1993 has turned out to be a remarkable year. Who could have divined the sudden death of Gen Asif Nawaz or the appointment of Gen Abdul Waheed as his successor in January? Who could have believed that bosom establishment-buddies Nawaz Sharif and Ghulam Ishaq Khan would part ways with such bitterness? Who could have foreseen the ouster of premier Sharif by President Ishaq in April? Or Mr Sharif’s swift reinstatement by the Supreme Court in May? Or, indeed, the exit of both the President and the Prime Minister at the hands of the invisible establishment without recourse to martial law in July? Who could have predicted that Mr Moeen Qureshi, of all people, would be sworn-in as caretaker prime minister? Who could have imagined that in October we would hold the fairest elections since 1970 under the most neutral and reformist caretaker government in the country’s history?
Today all eyes are focussed on October 6th. A battle royal is expected in the Punjab. The electoral arithmetic works like this. Ms Bhutto is the frontrunner because she starts with the advantage of about 30 seats in Sindh compared to three or four only for Mr Sharif. If, as in 1988, she wins a simple majority in the Punjab (about 55 seats) she can expect to take at least 95 PPP seats, which is good enough to form a coalition government. But if she sweeps the Punjab, she will be strong enough to cobble a two-thirds majority in parliament. On the other side, Mr Sharif will have to sweep the Punjab and the NWFP as in 1990 as well as ally with the MQM if he wants to be prime minister.
Of course, there may be some surprises ahead. Some people say that Qazi Hussain Ahmad’s histrionics will put an end to Mr Sharif’s career prematurely. Others wonder whether Murtaza Bhutto, Altaf Hussain and Nawaz Sharif will together cut Benazir Bhutto down to size. Many worry about the implications of a hung parliament and despair at the thought of a coalition government in Islamabad. Everyone dreads a Centre-Punjab conflict all over again. No one knows the long-term fate of the radical reforms initiated by Mr Moeen Qureshi’s government.
Irrespective of who becomes prime minister, though, some deep-rooted disquiet will still remain. Take a look at the party manifestos of the PPP and PML(N). They are bloated with empty words and phrases. Read their multi-million media campaigns. The PPP is attacking the PML(N) for being a party of plundering crooks while the PML(N) is accusing the PPP of being a party of blundering fools. Frankly, neither can point to any credible accomplishments while in power and neither inspires much confidence about its ability to harness the future.

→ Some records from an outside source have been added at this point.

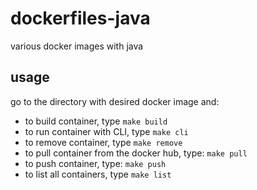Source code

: # dockerfiles-java
various docker images with java

usage
-----

go to the directory with desired docker image and:

- to build container, type `make build`
- to run container with CLI, type `make cli`
- to remove container, type `make remove`
- to pull container from the docker hub, type: `make pull`
- to push container, type: `make push`
- to list all containers, type  `make list`
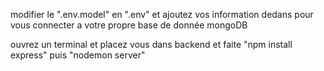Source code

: modifier le ".env.model" en ".env" et ajoutez vos information dedans pour vous connecter a votre propre base de donnée mongoDB

ouvrez un terminal et placez vous dans backend et faite "npm install express" puis "nodemon server"
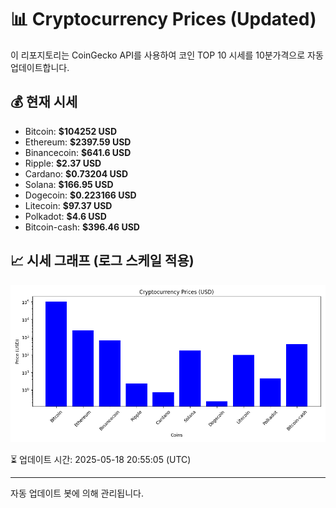 
# 📊 Cryptocurrency Prices (Updated)

이 리포지토리는 CoinGecko API를 사용하여 코인 TOP 10 시세를 10분가격으로 자동 업데이트합니다.

## 💰 현재 시세
- Bitcoin: **$104252 USD**
- Ethereum: **$2397.59 USD**
- Binancecoin: **$641.6 USD**
- Ripple: **$2.37 USD**
- Cardano: **$0.73204 USD**
- Solana: **$166.95 USD**
- Dogecoin: **$0.223166 USD**
- Litecoin: **$97.37 USD**
- Polkadot: **$4.6 USD**
- Bitcoin-cash: **$396.46 USD**

## 📈 시세 그래프 (로그 스케일 적용)
![Crypto Prices](crypto_prices.png)

⏳ 업데이트 시간: 2025-05-18 20:55:05 (UTC)

---
자동 업데이트 봇에 의해 관리됩니다.
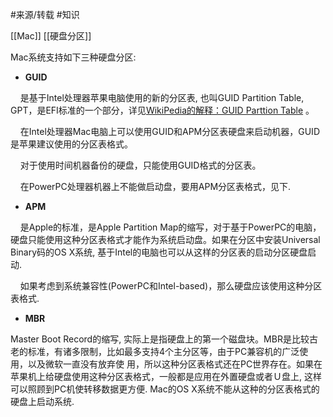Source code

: #来源/转载 
#知识 

[[Mac]]
[[硬盘分区]]

Mac系统支持如下三种硬盘分区:

-   **GUID**

    是基于Intel处理器苹果电脑使用的新的分区表, 也叫GUID Partition Table, GPT，是EFI标准的一个部分，详见[WikiPedia的解释：GUID Parttion Table](http://en.wikipedia.org/wiki/GUID_Partition_Table) 。

    在Intel处理器Mac电脑上可以使用GUID和APM分区表硬盘来启动机器，GUID是苹果建议使用的分区表格式。

    对于使用时间机器备份的硬盘，只能使用GUID格式的分区表。

    在PowerPC处理器机器上不能做启动盘，要用APM分区表格式，见下.

-   **APM**

    是Apple的标准，是Apple Partition Map的缩写，对于基于PowerPC的电脑，硬盘只能使用这种分区表格式才能作为系统启动盘。如果在分区中安装Universal Binary码的OS X系统, 基于Intel的电脑也可以从这样的分区表的启动分区硬盘启动.

    如果考虑到系统兼容性(PowerPC和Intel-based)，那么硬盘应该使用这种分区表格式.

-   **MBR**

 Master Boot Record的缩写, 实际上是指硬盘上的第一个磁盘块。MBR是比较古老的标准，有诸多限制，比如最多支持4个主分区等，由于PC兼容机的广泛使用，以及微软一直没有放弃使 用，所以这种分区表格式还在PC世界存在。如果在苹果机上给硬盘使用这种分区表格式，一般都是应用在外置硬盘或者Ｕ盘上, 这样可以照顾到PC机使转移数据更方便. Mac的OS X系统不能从这种的分区表格式的硬盘上启动系统.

Try and imagine, too, what Benazir Bhutto’s future cabinet will look like if she should become prime minister. Mr Farooq Leghari apart, from among Ms Bhutto’s many favourite loyalists it is difficult to name suitable ministers of finance, commerce, interior or foreign affairs — four crucial areas which define “good” government. Harder still, the thought of Nawaz Sharif spurring Mr Sartaj Aziz to paint the country yellow is enough to make one’s stomach churn. Certainly, Mr Sharif’s last cabinet was a veritable gallery of rogues and rascals.
Then there is the question of who will be the next President of Pakistan. If neither Ms Bhutto nor Mr Sharif is able to boast a sweeping majority in the national assembly coupled with a strong showing in the provinces of Punjab and Sindh at least, the search will have to focus on a “consensus” candidate. That will take us back to the dilemma of last July when Mr Moeen Qureshi had to be “imported” from Washington in order to resolve the deadlock. Unless Mr Qureshi can be persuaded to shift from one house on the Margallas to another next month, there is much agonising uncertainty ahead on this front.
The question of how to resolve the bloody Sindhi-Mohajir divide also remains unresolved. Neither Ms Bhutto nor Mr Sharif, nor indeed President Ishaq or the Pakistan army high command, was able to find a satisfactory solution. Mr Altaf Hussain appears to be a thorn in everyone’s side. If Mr Sharif is prime minister, will he force another Jam Sadiq Ali on the PPP in Sindh? If Ms Bhutto is prime minister, will she thrust Qaim Ali Shah again on the MQM? In either case, it is not difficult to imagine the grave implications for Sindh.
All said and done, though, Ms Bhutto deserves a second chance more than Mr Sharif. As everyone knows, she got a raw deal from the establishment during her stint from 1988 to 1990. Mr Sharif, on the other hand, was the establishment’s blue-eyed boy whose ruthless quest for untrammeled power was responsible for his downfall. On another score, too, Ms Bhutto deserves the support of all Pakistanis. Whatever her failings, and she has many, she is decidedly the more modern and democratic of the two leaders. That is Pakistan’s best chance to get a berth into the next century.